**Task statement**
Among the entries below, find each line with "What" and show it.

**Dataset**
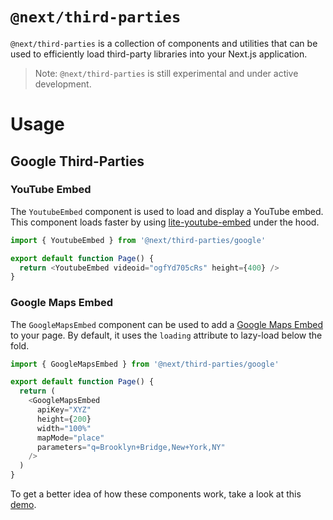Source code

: # `@next/third-parties`

`@next/third-parties` is a collection of components and utilities that can be used to efficiently load third-party libraries into your Next.js application.

> Note: `@next/third-parties` is still experimental and under active development.

# Usage

## Google Third-Parties

### YouTube Embed

The `YoutubeEmbed` component is used to load and display a YouTube embed. This component loads faster by using [lite-youtube-embed](https://github.com/paulirish/lite-youtube-embed) under the hood.

```js
import { YoutubeEmbed } from '@next/third-parties/google'

export default function Page() {
  return <YoutubeEmbed videoid="ogfYd705cRs" height={400} />
}
```

### Google Maps Embed

The `GoogleMapsEmbed` component can be used to add a [Google Maps Embed](https://developers.google.com/maps/documentation/embed/get-started) to your page. By default, it uses the `loading` attribute to lazy-load below the fold.

```js
import { GoogleMapsEmbed } from '@next/third-parties/google'

export default function Page() {
  return (
    <GoogleMapsEmbed
      apiKey="XYZ"
      height={200}
      width="100%"
      mapMode="place"
      parameters="q=Brooklyn+Bridge,New+York,NY"
    />
  )
}
```

To get a better idea of how these components work, take a look at this [demo](https://test-next-script-housseindjirdeh.vercel.app/). <!--- TODO: Replace with a better demo page -->
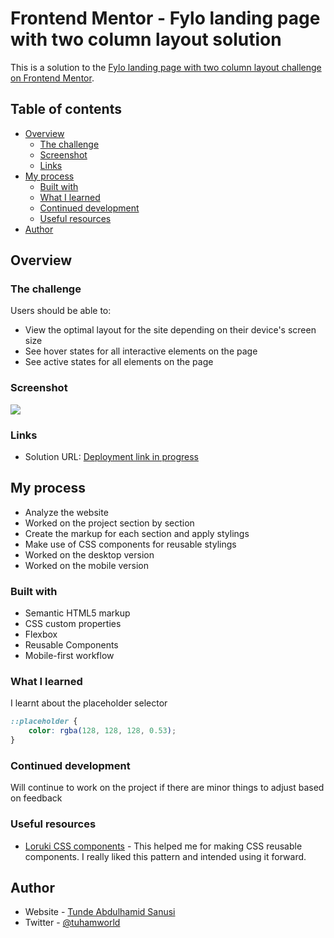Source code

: # Frontend Mentor - Fylo landing page with two column layout solution

This is a solution to the [Fylo landing page with two column layout challenge on Frontend Mentor](https://www.frontendmentor.io/challenges/fylo-landing-page-with-two-column-layout-5ca5ef041e82137ec91a50f5). 

## Table of contents

- [Overview](#overview)
  - [The challenge](#the-challenge)
  - [Screenshot](#screenshot)
  - [Links](#links)
- [My process](#my-process)
  - [Built with](#built-with)
  - [What I learned](#what-i-learned)
  - [Continued development](#continued-development)
  - [Useful resources](#useful-resources)
- [Author](#author)


## Overview

### The challenge

Users should be able to:

- View the optimal layout for the site depending on their device's screen size
- See hover states for all interactive elements on the page
- See active states for all elements on the page

### Screenshot

![](./screenshot.jpg)


### Links

- Solution URL: [Deployment link in progress]()

## My process
- Analyze the website
- Worked on the project section by section
- Create the markup for each section and apply stylings
- Make use of CSS components for reusable stylings
- Worked on the desktop version
- Worked on the mobile version

### Built with

- Semantic HTML5 markup
- CSS custom properties
- Flexbox
- Reusable Components
- Mobile-first workflow

### What I learned

I learnt about the placeholder selector


```css
::placeholder {
    color: rgba(128, 128, 128, 0.53);
}
```


### Continued development

Will continue to work on the project if there are minor things to adjust based on feedback

### Useful resources

- [Loruki CSS components](https://loruki-website-tuh.vercel.app/) - This helped me for making CSS reusable components. I really liked this pattern and intended using it forward.


## Author

- Website - [Tunde Abdulhamid Sanusi](https://www.tuhamworld.vercel.app)
- Twitter - [@tuhamworld](https://www.twitter.com/tuhamworld)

**Answer to the problem**
  - [What I learned](#what-i-learned)
### What I learned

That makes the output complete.